BEGIN RECORD EXTRACTS

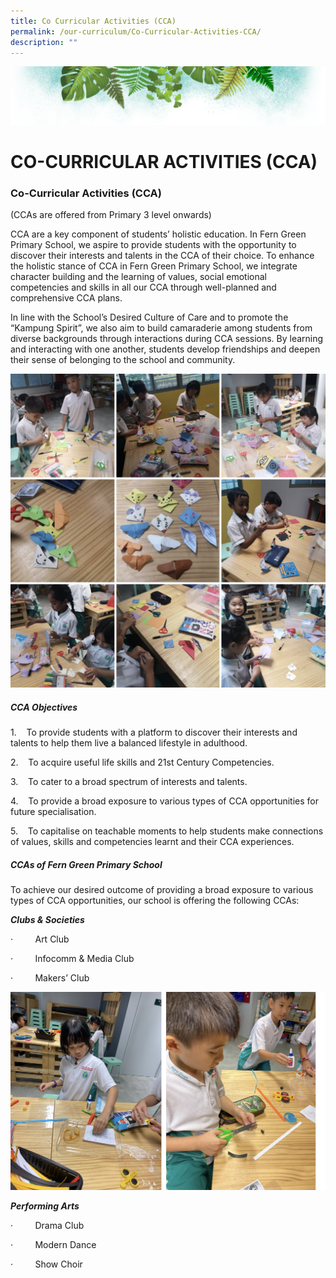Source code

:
 ```yaml
---
title: Co Curricular Activities (CCA)
permalink: /our-curriculum/Co-Curricular-Activities-CCA/
description: ""
---
```

![](/images/Banner.png)

# **CO-CURRICULAR ACTIVITIES (CCA)**

### **Co-Curricular Activities (CCA)**

(CCAs are offered from Primary 3 level onwards)

CCA are a key component of students’ holistic education. In Fern Green Primary School, we aspire to provide students with the opportunity to discover their interests and talents in the CCA of their choice. To enhance the holistic stance of CCA in Fern Green Primary School, we integrate character building and the learning of values, social emotional competencies and skills in all our CCA through well-planned and comprehensive CCA plans.

In line with the School’s Desired Culture of Care and to promote the “Kampung Spirit”, we also aim to build camaraderie among students from diverse backgrounds through interactions during CCA sessions. By learning and interacting with one another, students develop friendships and deepen their sense of belonging to the school and community.

![](/images/CCA.png)

##### **CCA Objectives**

1.    To provide students with a platform to discover their interests and talents to help them live a balanced lifestyle in adulthood.

2.    To acquire useful life skills and 21st Century Competencies.

3.    To cater to a broad spectrum of interests and talents.

4.    To provide a broad exposure to various types of CCA opportunities for future specialisation.

5.    To capitalise on teachable moments to help students make connections of values, skills and competencies learnt and their CCA experiences.

##### **CCAs of Fern Green Primary School**

To achieve our desired outcome of providing a broad exposure to various types of CCA opportunities, our school is offering the following CCAs:

**_Clubs & Societies_**

·         Art Club  

·         Infocomm & Media Club

·         Makers’ Club

![](/images/CCA2.png)

**_Performing Arts_**  

·         Drama Club                                   

·         Modern Dance

·         Show Choir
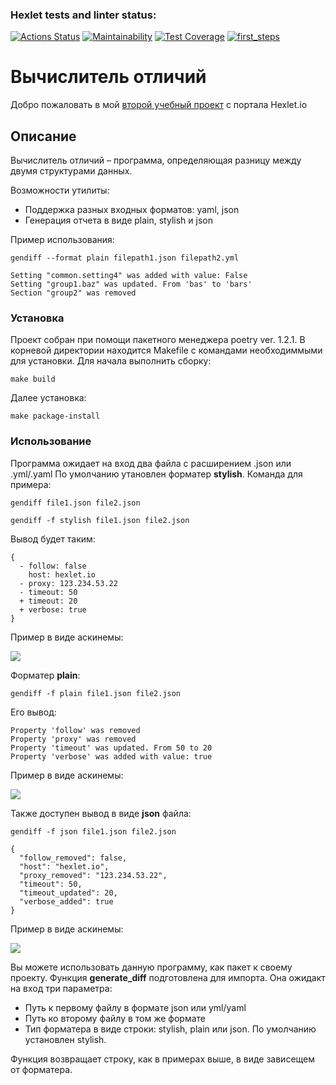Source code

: ### Hexlet tests and linter status:
[![Actions Status](https://github.com/vadim-gusak/python-project-50/workflows/hexlet-check/badge.svg)](https://github.com/vadim-gusak/python-project-50/actions)
[![Maintainability](https://api.codeclimate.com/v1/badges/535aad6baa40bd73d379/maintainability)](https://codeclimate.com/github/vadim-gusak/python-project-50/maintainability)
[![Test Coverage](https://api.codeclimate.com/v1/badges/535aad6baa40bd73d379/test_coverage)](https://codeclimate.com/github/vadim-gusak/python-project-50/test_coverage)
[![first_steps](https://github.com/vadim-gusak/python-project-50/actions/workflows/main.yml/badge.svg)](https://github.com/vadim-gusak/python-project-50/actions/workflows/main.yml)
# Вычислитель отличий
Добро пожаловать в мой [второй учебный проект](https://ru.hexlet.io/programs/python/projects/50) с портала Hexlet.io
## Описание

Вычислитель отличий – программа, определяющая разницу между двумя структурами данных.

Возможности утилиты:

- Поддержка разных входных форматов: yaml, json
- Генерация отчета в виде plain, stylish и json

Пример использования:
```
gendiff --format plain filepath1.json filepath2.yml

Setting "common.setting4" was added with value: False
Setting "group1.baz" was updated. From 'bas' to 'bars'
Section "group2" was removed
```

### Установка
Проект собран при помощи пакетного менеджера poetry ver. 1.2.1. В корневой директории находится Makefile с командами необходиммыми для установки.
Для начала выполнить сборку:
```commandline
make build
```
Далее установка:
```commandline
make package-install
```
### Использование
Программа ожидает на вход два файла с расширением .json или .yml/.yaml
По умолчанию утановлен форматер **stylish**. Команда для примера:
```commandline
gendiff file1.json file2.json
```
```commandline
gendiff -f stylish file1.json file2.json
```
Вывод будет таким:
```
{
  - follow: false
    host: hexlet.io
  - proxy: 123.234.53.22
  - timeout: 50
  + timeout: 20
  + verbose: true
}
```
Пример в виде аскинемы:

<a href="https://asciinema.org/a/527492" target="_blank"><img src="https://asciinema.org/a/527492.svg" /></a>

Форматер **plain**:
```commandline
gendiff -f plain file1.json file2.json
```
Его вывод:
```
Property 'follow' was removed
Property 'proxy' was removed
Property 'timeout' was updated. From 50 to 20
Property 'verbose' was added with value: true

```
Пример в виде аскинемы:

<a href="https://asciinema.org/a/527493" target="_blank"><img src="https://asciinema.org/a/527493.svg" /></a>

Также доступен вывод в виде **json** файла:
```commandline
gendiff -f json file1.json file2.json
```
```
{
  "follow_removed": false,
  "host": "hexlet.io",
  "proxy_removed": "123.234.53.22",
  "timeout": 50,
  "timeout_updated": 20,
  "verbose_added": true
}
```
Пример в виде аскинемы:

<a href="https://asciinema.org/a/527494" target="_blank"><img src="https://asciinema.org/a/527494.svg" /></a>

Вы можете использовать данную программу, как пакет к своему проекту. Функция **generate_diff** подготовлена для импорта.
Она ожидакт на вход три параметра:
- Путь к первому файлу в формате json или yml/yaml
- Путь ко второму файлу в том же формате
- Тип форматера в виде строки: stylish, plain или json. По умолчанию установлен stylish.

Функция возвращает строку, как в примерах выше, в виде зависещем от форматера.
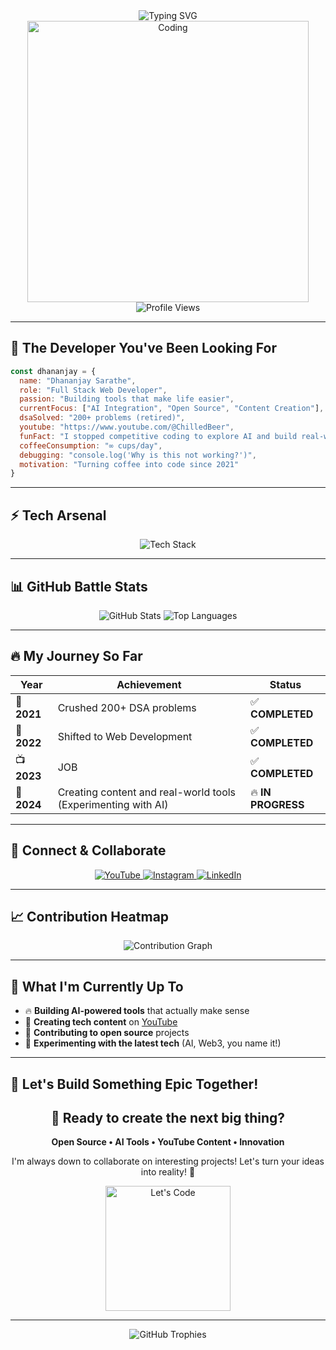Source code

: <div align="center">
  <img src="https://readme-typing-svg.herokuapp.com?font=Fira+Code&weight=600&size=32&pause=1000&color=00D4FF&center=true&vCenter=true&width=700&height=120&lines=Hey+there!+I'm+Dhananjay+%F0%9F%91%8B;Full+Stack+Dev+%7C+AI+Explorer+%7C+Open+Source+Lover;Building+the+future%2C+one+commit+at+a+time+%F0%9F%9A%80" alt="Typing SVG" />
</div>

<div align="center">
  <img src="https://media.giphy.com/media/qgQUggAC3Pfv687qPC/giphy.gif" alt="Coding" width="450"/>
</div>

<div align="center">
  <img src="https://komarev.com/ghpvc/?username=DhananjaySarathe&style=flat-square&color=blue" alt="Profile Views" />
</div>

---

## 🚀 **The Developer You've Been Looking For**

```javascript
const dhananjay = {
  name: "Dhananjay Sarathe",
  role: "Full Stack Web Developer",
  passion: "Building tools that make life easier",
  currentFocus: ["AI Integration", "Open Source", "Content Creation"],
  dsaSolved: "200+ problems (retired)",
  youtube: "https://www.youtube.com/@ChilledBeer",
  funFact: "I stopped competitive coding to explore AI and build real-world tools",
  coffeeConsumption: "∞ cups/day",
  debugging: "console.log('Why is this not working?')",
  motivation: "Turning coffee into code since 2021"
}
```

---

## ⚡ **Tech Arsenal**

<div align="center">
  <img src="https://skillicons.dev/icons?i=react,nextjs,nodejs,express,mongodb,postgresql,tailwind,typescript,js,git,github,vscode,aws,docker,redis&theme=dark" alt="Tech Stack" />
</div>

---

## 📊 **GitHub Battle Stats**

<div align="center">
  <img src="https://github-readme-stats.vercel.app/api?username=DhananjaySarathe&show_icons=true&theme=tokyonight&hide_border=true&bg_color=0D1117&title_color=00D4FF&icon_color=00D4FF&text_color=FFFFFF" alt="GitHub Stats" />
  <img src="https://github-readme-stats.vercel.app/api/top-langs/?username=DhananjaySarathe&layout=compact&theme=tokyonight&hide_border=true&bg_color=0D1117&title_color=00D4FF&text_color=FFFFFF" alt="Top Languages" />
</div>

---

## 🔥 **My Journey So Far**

<div align="center">

| Year | Achievement | Status |
|------|-------------|--------|
| 🎯 **2021** | Crushed 200+ DSA problems | ✅ **COMPLETED** |
| 🤖 **2022** | Shifted to Web Development | ✅ **COMPLETED** |
| 📺 **2023** | JOB | ✅ **COMPLETED** |
| 🚀 **2024** | Creating content and real-world tools (Experimenting with AI) | 🔥 **IN PROGRESS** |

</div>

---

## 🌟 **Connect & Collaborate**

<div align="center">
  <a href="https://www.youtube.com/@ChilledBeer">
    <img src="https://img.shields.io/badge/YouTube-FF0000?style=for-the-badge&logo=youtube&logoColor=white" alt="YouTube" />
  </a>
  <a href="https://www.instagram.com/chilledbeer1211/">
    <img src="https://img.shields.io/badge/Instagram-E4405F?style=for-the-badge&logo=instagram&logoColor=white" alt="Instagram" />
  </a>
  <a href="https://www.linkedin.com/in/dhananjay-sarathe-835434149/">
    <img src="https://img.shields.io/badge/LinkedIn-0077B5?style=for-the-badge&logo=linkedin&logoColor=white" alt="LinkedIn" />
  </a>
</div>

---

## 📈 **Contribution Heatmap**

<div align="center">
  <img src="https://github-readme-activity-graph.vercel.app/graph?username=DhananjaySarathe&theme=react-dark&hide_border=true&bg_color=0D1117&color=00D4FF&line=00D4FF&point=FFFFFF" alt="Contribution Graph" />
</div>

---

## 🎯 **What I'm Currently Up To**

- 🔥 **Building AI-powered tools** that actually make sense
- 🎥 **Creating tech content** on [YouTube](https://www.youtube.com/@ChilledBeer)
- 🌟 **Contributing to open source** projects
- 🚀 **Experimenting with the latest tech** (AI, Web3, you name it!)

---

## 💬 **Let's Build Something Epic Together!**

<div align="center">
  <h2>🚀 Ready to create the next big thing?</h2>
  <p><strong>Open Source • AI Tools • YouTube Content • Innovation</strong></p>
  <p>I'm always down to collaborate on interesting projects! Let's turn your ideas into reality! 🤝</p>
  
  <img src="https://media.giphy.com/media/LnKonfpQhRgv6/giphy.gif" alt="Let's Code" width="200"/>
</div>

---

<div align="center">
  <img src="https://github-profile-trophy.vercel.app/?username=DhananjaySarathe&theme=darkhub&no-frame=true&no-bg=true&margin-w=4" alt="GitHub Trophies" />
</div>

END RECORD EXTRACTS

■ EXERCISE REQUIREMENTS
All lines from the beginning of the entries above to the line containing "(CCAs are offered", inclusive, should be printed exactly, apart from the pictures.

■ SOLUTION TO THIS TASK
Source code

:
 ```yaml
---
title: Co Curricular Activities (CCA)
permalink: /our-curriculum/Co-Curricular-Activities-CCA/
description: ""
---
```

![](/images/Banner.png)

# **CO-CURRICULAR ACTIVITIES (CCA)**

### **Co-Curricular Activities (CCA)**

(CCAs are offered from Primary 3 level onwards)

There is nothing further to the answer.